Today, Kathy is joined by Mark Warren, MD, MPH, FAED, and their topic is what do we need our medical students to learn about eating disorders. This important conversation sheds some light on how much ground we need to make up in this area.
Why Doctors Hate Their Computers
https://www.newyorker.com/magazine/2018/11/12/why-doctors-hate-their-computers
Mark Warren, MD, MPH, FAED
Dr. Mark Warren is the Chief Medical Officer of the Emily Program, a multistate Eating Disorder Treatment System focused on bringing the most advanced, evidenced based care to clients who are treated in a community of recovery. A graduate of the Johns Hopkins University Medical School, he completed his residency at Harvard Medical School. He is on Faculty at Case Medical School and teaches at University Hospitals of Cleveland and The Cleveland Clinic Foundation. He is a past chair of the Department of Psychiatry at Case Western University’s Mt Sinai Hospital.
Dr.

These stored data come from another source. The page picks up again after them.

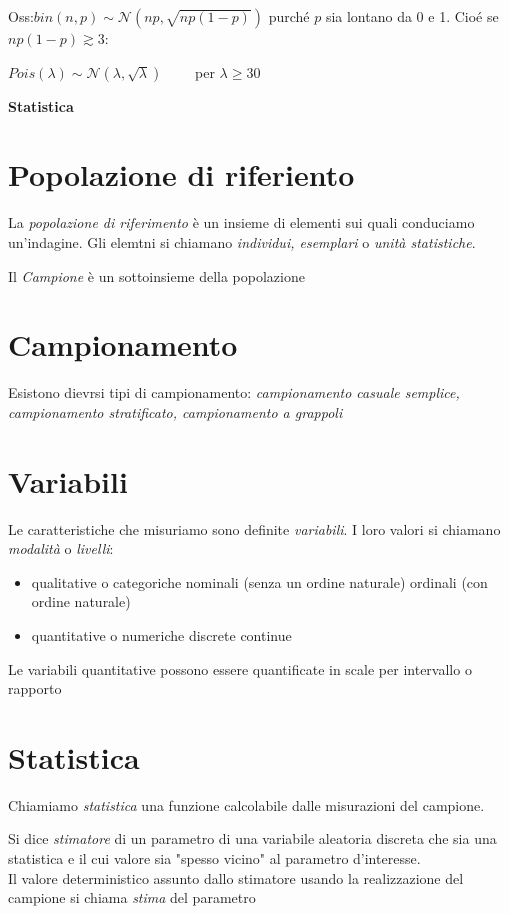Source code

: \documentclass[12pt, a4paper]{article}
\begin{document}
Oss:$bin(n,p)\sim\mathcal{N}(np,\sqrt{np(1-p)})$ purché $p$ sia lontano da 0 e 1. Cioé se $np(1-p)\gtrsim 3$:
\begin{center}
    $Pois(\lambda)\sim\mathcal{N}(\lambda,\sqrt\lambda)\qquad$ per $\lambda\geq 30$
\end{center}

\newpage

\begin{center}
    \textbf{Statistica}
\end{center}

\section{Popolazione di riferiento}
La \textit{popolazione di riferimento} è un insieme di elementi sui quali conduciamo un'indagine. Gli elemtni si
chiamano \textit{individui, esemplari} o \textit{unità statistiche}.

Il \textit{Campione} è un sottoinsieme della popolazione

\section{Campionamento}
Esistono dievrsi tipi di campionamento: \textit{campionamento casuale semplice, campionamento stratificato, 
campionamento a grappoli}

\section{Variabili}
Le caratteristiche che misuriamo sono definite \textit{variabili}. I loro valori si chiamano \textit{modalità} o
\textit{livelli}:
\begin{itemize}
    \item qualitative o categoriche
    \subitem nominali (senza un ordine naturale)
    \subitem ordinali (con ordine naturale)
    \item quantitative o numeriche
    \subitem discrete
    \subitem continue
\end{itemize}
Le variabili quantitative possono essere quantificate in scale per intervallo o rapporto

\section{Statistica}
Chiamiamo \textit{statistica} una funzione calcolabile dalle misurazioni del campione.

Si dice \textit{stimatore} di un parametro di una variabile aleatoria discreta che sia una statistica e il cui
valore sia "spesso vicino" al parametro d'interesse.\\ Il valore deterministico assunto dallo stimatore usando la
realizzazione del campione si chiama \textit{stima} del parametro
\end{document}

Warren is a Distinguished Fellow of the American Psychiatric Association, a Fellow of the Academy of Eating Disorders, where he co-chairs the SIG in Professionals and Recovery. He is a two-time recipient of the Exemplary Psychiatrist Award of the National Alliance for the Mentally Ill, and a winner of the Woodruff Award. He has published and spoken extensively on Males and Eating Disorders, Professionals and Recovery and DBT and FBT in the treatment of eating disorders.
Dr. Warren was a founding member and co-chair of the Academy of Eating Disorders Medical Care Standards Committee and serves on the FEAST Medical Advisory Board and the Succeed Foundation Advisory Board. His practice focuses on bringing the most up to date research into the practice of evidence based care for eating disorders in a way that can be translated to multiple locations and multiple populations. He has been recovered from Anorexia Nervosa for a long time and has had a better life than he ever dreamed was possible.